Would you quote every entry exactly, dropping only the pictures?

** Excerpted data follows **

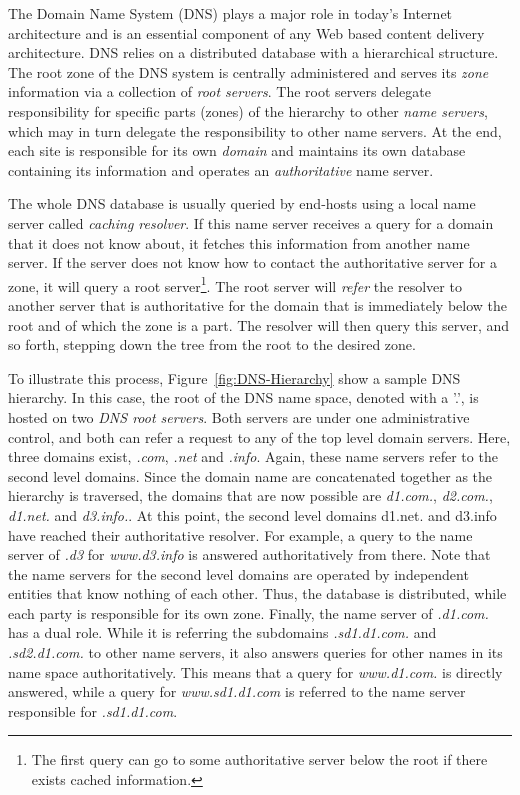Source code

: The Domain Name System (DNS) plays a major role in today's Internet
architecture and is an essential component of any Web based content delivery
architecture.  DNS relies on a distributed database with a hierarchical
structure. The root zone of the DNS system is centrally administered and serves
its {\em zone} information via a collection of {\em root servers}.  The root
servers delegate responsibility for specific parts (zones) of the hierarchy to
other {\em name servers}, which may in turn delegate the responsibility to
other name servers.  At the end, each site is responsible for its own {\em
domain} and maintains its own database containing its information and operates
an {\em authoritative} name server.

The whole DNS database is usually queried by end-hosts using a local name
server called {\em caching resolver}. If this name server receives a query for
a domain that it does not know about, it fetches this information from another
name server. If the server does not know how to contact the authoritative
server for a zone, it will query a root server\footnote{The first query can go
to some authoritative server below the root if there exists cached
information.}. The root server will \emph{refer} the resolver to another server
that is authoritative for the domain that is immediately below the root and of
which the zone is a part. The resolver will then query this server, and so
forth, stepping down the tree from the root to the desired zone.

To illustrate this process, Figure~\ref{fig:DNS-Hierarchy} show a sample DNS
hierarchy. In this case, the root of the DNS name space, denoted with a '.', is
hosted on two \emph{DNS root servers}. Both servers are under one
administrative control, and both can refer a request to any of the top level
domain servers. Here, three domains exist, \ie \textit{.com}, \textit {.net}
and \textit{.info}. Again, these name servers refer to the second level
domains. Since the domain name are concatenated together as the hierarchy is
traversed, the domains that are now possible are \textit {d1.com.}, \textit
{d2.com.}, \textit{d1.net.} and \textit{d3.info.}. At this point, the second
level domains d1.net. and d3.info have reached their authoritative resolver.
For example, a query to the name server of \textit{.d3} for
\textit{www.d3.info} is answered authoritatively from there. Note that the name
servers for the second level domains are operated by independent entities that
know nothing of each other. Thus, the database is distributed, while each party
is responsible for its own zone.  Finally, the name server of \textit{.d1.com.}
has a dual role. While it is referring the subdomains \textit{.sd1.d1.com.} and
\textit{.sd2.d1.com.} to other name servers, it also answers queries for other
names in its name space authoritatively.  This means that a query for
\textit{www.d1.com.} is directly answered, while a query for
\textit{www.sd1.d1.com} is referred to the name server responsible for
\textit{.sd1.d1.com}.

** End of Excerpted data **

• [Written reply]:
Source code

: The Domain Name System (DNS) plays a major role in today's Internet
architecture and is an essential component of any Web based content delivery
architecture.  DNS relies on a distributed database with a hierarchical
structure. The root zone of the DNS system is centrally administered and serves
its {\em zone} information via a collection of {\em root servers}.  The root
servers delegate responsibility for specific parts (zones) of the hierarchy to
other {\em name servers}, which may in turn delegate the responsibility to
other name servers.  At the end, each site is responsible for its own {\em
domain} and maintains its own database containing its information and operates
an {\em authoritative} name server.

The whole DNS database is usually queried by end-hosts using a local name
server called {\em caching resolver}. If this name server receives a query for
a domain that it does not know about, it fetches this information from another
name server. If the server does not know how to contact the authoritative
server for a zone, it will query a root server\footnote{The first query can go
to some authoritative server below the root if there exists cached
information.}. The root server will \emph{refer} the resolver to another server
that is authoritative for the domain that is immediately below the root and of
which the zone is a part. The resolver will then query this server, and so
forth, stepping down the tree from the root to the desired zone.

To illustrate this process, Figure~\ref{fig:DNS-Hierarchy} show a sample DNS
hierarchy. In this case, the root of the DNS name space, denoted with a '.', is
hosted on two \emph{DNS root servers}. Both servers are under one
administrative control, and both can refer a request to any of the top level
domain servers. Here, three domains exist, \ie \textit{.com}, \textit {.net}
and \textit{.info}. Again, these name servers refer to the second level
domains. Since the domain name are concatenated together as the hierarchy is
traversed, the domains that are now possible are \textit {d1.com.}, \textit
{d2.com.}, \textit{d1.net.} and \textit{d3.info.}. At this point, the second
level domains d1.net. and d3.info have reached their authoritative resolver.
For example, a query to the name server of \textit{.d3} for
\textit{www.d3.info} is answered authoritatively from there. Note that the name
servers for the second level domains are operated by independent entities that
know nothing of each other. Thus, the database is distributed, while each party
is responsible for its own zone.  Finally, the name server of \textit{.d1.com.}
has a dual role. While it is referring the subdomains \textit{.sd1.d1.com.} and
\textit{.sd2.d1.com.} to other name servers, it also answers queries for other
names in its name space authoritatively.  This means that a query for
\textit{www.d1.com.} is directly answered, while a query for
\textit{www.sd1.d1.com} is referred to the name server responsible for
\textit{.sd1.d1.com}.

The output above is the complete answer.